_What you have to do_. Copy out each line of the listing that has the word "abordagens" in it.

_Material supplied_.
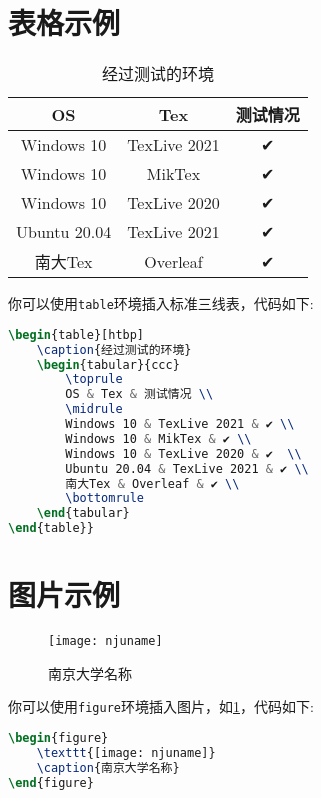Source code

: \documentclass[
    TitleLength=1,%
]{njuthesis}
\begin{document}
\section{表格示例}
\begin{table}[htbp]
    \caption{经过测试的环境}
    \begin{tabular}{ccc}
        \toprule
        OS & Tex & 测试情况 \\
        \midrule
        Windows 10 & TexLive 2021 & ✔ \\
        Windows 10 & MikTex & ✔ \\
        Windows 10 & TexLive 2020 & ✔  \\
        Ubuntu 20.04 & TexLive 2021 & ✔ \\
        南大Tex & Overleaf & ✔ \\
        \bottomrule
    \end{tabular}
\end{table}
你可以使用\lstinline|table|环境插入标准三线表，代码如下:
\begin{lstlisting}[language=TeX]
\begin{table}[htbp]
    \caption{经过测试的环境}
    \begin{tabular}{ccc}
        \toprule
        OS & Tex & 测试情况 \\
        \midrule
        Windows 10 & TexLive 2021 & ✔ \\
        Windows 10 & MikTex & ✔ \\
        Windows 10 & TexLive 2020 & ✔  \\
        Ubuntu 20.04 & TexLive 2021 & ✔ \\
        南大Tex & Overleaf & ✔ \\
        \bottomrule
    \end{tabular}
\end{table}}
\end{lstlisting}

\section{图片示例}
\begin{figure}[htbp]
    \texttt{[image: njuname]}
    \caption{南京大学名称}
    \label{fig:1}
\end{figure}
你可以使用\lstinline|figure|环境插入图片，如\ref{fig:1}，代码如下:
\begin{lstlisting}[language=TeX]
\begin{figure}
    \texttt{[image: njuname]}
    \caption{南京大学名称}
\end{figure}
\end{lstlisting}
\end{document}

==

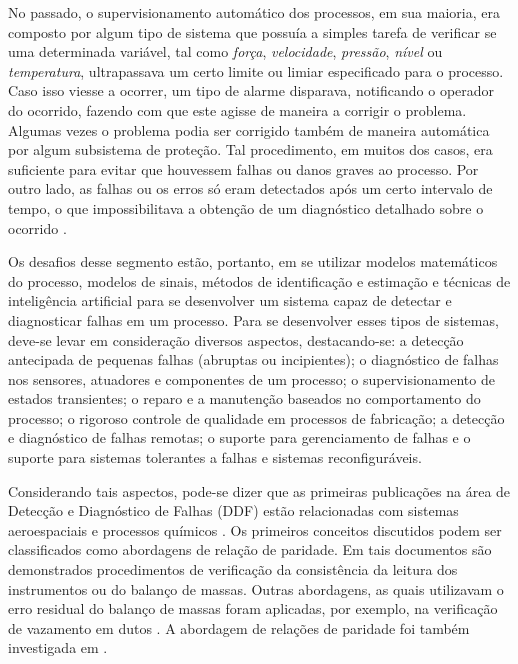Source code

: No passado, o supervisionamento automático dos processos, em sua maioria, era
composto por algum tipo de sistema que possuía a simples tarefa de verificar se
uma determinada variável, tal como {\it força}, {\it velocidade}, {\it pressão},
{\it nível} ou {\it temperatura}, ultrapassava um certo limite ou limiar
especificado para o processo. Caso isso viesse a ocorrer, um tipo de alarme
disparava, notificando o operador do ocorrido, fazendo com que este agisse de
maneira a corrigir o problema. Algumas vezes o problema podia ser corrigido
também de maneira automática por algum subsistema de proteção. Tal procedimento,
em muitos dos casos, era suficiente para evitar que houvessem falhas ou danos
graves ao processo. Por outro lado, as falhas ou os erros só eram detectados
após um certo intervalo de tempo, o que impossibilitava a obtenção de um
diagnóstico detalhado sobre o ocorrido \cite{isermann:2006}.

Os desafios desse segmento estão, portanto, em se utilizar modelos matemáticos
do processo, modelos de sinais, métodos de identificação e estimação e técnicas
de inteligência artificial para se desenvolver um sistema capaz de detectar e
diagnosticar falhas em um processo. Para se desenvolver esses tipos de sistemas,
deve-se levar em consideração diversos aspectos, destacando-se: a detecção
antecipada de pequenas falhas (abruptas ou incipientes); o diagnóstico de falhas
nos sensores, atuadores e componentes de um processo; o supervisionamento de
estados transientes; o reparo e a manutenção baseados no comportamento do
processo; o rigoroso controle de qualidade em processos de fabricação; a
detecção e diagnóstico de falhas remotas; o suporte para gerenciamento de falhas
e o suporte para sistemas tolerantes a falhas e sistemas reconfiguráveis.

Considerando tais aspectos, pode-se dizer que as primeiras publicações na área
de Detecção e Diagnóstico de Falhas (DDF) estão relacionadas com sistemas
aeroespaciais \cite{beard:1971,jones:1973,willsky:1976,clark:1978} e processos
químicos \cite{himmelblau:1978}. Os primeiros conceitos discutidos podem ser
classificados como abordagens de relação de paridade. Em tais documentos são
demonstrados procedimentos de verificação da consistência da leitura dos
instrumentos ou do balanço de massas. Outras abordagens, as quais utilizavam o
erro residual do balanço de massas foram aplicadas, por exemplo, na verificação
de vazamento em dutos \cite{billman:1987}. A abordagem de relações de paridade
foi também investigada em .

_Task output_.
classificados como abordagens de relação de paridade. Em tais documentos são
instrumentos ou do balanço de massas. Outras abordagens, as quais utilizavam o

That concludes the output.